◆ What is needed ◆
Repeat the records below line by line, exactly, finishing on the line that contains "发表于 2023-9-19 17:36".

◆ The input ◆
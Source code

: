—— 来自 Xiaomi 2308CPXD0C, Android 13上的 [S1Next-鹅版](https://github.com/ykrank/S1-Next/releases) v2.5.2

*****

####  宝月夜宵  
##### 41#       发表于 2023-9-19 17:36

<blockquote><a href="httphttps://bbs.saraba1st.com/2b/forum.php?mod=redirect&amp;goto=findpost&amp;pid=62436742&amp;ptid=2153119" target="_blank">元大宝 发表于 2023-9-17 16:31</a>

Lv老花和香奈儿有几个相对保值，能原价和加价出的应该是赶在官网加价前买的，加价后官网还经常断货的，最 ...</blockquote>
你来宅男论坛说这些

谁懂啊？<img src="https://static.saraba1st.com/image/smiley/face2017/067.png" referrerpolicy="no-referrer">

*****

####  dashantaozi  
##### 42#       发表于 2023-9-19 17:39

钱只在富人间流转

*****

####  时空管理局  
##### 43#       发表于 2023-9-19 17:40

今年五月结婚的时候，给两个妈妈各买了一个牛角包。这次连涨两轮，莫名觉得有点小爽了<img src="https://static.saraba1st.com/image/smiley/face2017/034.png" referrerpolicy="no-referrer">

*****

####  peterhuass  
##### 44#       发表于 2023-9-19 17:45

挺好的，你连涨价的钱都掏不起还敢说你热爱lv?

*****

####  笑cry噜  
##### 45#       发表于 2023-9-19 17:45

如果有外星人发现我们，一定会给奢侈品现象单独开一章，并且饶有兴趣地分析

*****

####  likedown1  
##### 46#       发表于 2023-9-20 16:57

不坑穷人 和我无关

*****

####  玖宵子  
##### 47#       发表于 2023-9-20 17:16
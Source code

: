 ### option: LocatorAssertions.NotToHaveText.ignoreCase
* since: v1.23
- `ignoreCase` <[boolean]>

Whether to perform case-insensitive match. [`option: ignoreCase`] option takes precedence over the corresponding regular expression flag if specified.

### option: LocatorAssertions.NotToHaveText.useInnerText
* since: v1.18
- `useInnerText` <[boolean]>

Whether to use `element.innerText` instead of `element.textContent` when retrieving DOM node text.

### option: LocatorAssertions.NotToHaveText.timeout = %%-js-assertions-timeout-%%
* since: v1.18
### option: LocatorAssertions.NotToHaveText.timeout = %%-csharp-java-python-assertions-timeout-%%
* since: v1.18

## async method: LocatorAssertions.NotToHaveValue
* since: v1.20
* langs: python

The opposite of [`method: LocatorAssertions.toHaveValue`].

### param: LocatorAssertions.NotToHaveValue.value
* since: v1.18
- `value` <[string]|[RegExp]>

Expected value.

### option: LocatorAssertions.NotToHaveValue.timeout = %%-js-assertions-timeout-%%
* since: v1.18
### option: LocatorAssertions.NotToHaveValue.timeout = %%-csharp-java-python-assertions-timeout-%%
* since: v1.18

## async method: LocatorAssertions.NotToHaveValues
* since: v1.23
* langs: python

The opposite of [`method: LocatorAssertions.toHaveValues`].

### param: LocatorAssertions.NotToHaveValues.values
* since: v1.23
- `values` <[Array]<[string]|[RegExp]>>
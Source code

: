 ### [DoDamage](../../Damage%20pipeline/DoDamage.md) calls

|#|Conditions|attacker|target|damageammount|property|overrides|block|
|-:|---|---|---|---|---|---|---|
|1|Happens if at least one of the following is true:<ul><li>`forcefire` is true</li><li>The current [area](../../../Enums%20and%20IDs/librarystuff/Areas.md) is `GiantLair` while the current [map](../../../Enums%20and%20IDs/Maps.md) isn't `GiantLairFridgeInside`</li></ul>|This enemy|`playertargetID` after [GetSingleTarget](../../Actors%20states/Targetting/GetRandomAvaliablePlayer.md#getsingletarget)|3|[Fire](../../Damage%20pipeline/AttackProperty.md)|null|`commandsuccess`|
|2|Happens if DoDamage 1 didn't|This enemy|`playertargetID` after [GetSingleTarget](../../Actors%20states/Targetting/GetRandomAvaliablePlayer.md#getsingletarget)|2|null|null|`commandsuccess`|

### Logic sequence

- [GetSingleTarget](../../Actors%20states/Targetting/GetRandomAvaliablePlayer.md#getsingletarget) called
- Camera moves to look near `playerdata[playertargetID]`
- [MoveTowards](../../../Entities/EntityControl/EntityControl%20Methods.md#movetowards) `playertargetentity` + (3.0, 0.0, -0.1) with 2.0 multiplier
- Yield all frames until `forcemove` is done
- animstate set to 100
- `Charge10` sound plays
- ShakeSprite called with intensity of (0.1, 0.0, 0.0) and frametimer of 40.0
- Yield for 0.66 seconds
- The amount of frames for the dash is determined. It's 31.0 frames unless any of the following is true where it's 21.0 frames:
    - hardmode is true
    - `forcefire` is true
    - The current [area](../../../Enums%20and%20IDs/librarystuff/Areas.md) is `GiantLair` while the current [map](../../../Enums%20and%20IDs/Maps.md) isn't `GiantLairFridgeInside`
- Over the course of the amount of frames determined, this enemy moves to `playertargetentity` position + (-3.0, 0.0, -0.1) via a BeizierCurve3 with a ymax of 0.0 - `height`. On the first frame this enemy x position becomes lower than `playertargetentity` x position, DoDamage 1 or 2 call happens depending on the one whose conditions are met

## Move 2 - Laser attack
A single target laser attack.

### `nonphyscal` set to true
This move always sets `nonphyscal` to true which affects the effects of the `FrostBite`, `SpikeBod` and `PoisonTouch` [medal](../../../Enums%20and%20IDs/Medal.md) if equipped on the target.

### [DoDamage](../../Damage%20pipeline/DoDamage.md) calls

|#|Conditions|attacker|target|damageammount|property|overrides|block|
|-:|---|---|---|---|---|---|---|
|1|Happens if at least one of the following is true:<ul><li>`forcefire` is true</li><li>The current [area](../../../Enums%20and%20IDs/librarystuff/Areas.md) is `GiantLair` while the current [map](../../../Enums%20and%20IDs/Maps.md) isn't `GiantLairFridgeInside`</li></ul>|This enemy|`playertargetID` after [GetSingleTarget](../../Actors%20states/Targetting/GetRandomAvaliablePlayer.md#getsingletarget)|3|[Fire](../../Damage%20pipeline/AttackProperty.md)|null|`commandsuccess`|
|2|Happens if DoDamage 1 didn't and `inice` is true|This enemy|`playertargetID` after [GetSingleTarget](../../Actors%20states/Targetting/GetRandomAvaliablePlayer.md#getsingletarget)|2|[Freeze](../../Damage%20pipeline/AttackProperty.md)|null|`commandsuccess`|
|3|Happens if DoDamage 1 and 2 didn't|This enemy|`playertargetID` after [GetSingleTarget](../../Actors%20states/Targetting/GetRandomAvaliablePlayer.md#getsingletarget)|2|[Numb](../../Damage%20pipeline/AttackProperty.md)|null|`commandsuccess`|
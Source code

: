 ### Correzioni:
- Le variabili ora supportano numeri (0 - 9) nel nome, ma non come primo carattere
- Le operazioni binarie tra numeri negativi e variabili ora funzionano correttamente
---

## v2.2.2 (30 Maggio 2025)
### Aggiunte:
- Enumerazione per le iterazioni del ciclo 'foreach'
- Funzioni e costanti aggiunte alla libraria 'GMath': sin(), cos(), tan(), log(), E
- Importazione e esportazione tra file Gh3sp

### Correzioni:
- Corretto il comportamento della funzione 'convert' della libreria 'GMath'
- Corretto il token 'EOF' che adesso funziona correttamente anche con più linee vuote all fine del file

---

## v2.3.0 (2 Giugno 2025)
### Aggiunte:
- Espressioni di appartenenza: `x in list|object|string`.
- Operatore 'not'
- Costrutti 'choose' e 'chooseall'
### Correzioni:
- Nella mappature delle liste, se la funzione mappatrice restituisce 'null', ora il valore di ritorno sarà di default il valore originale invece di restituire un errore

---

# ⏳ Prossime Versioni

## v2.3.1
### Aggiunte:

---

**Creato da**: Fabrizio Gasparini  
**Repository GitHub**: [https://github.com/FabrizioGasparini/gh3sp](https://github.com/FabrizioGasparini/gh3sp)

◆ Answer section ◆
Source code

:—— 来自 Xiaomi 2308CPXD0C, Android 13上的 [S1Next-鹅版](https://github.com/ykrank/S1-Next/releases) v2.5.2

*****

####  宝月夜宵  
##### 41#       发表于 2023-9-19 17:36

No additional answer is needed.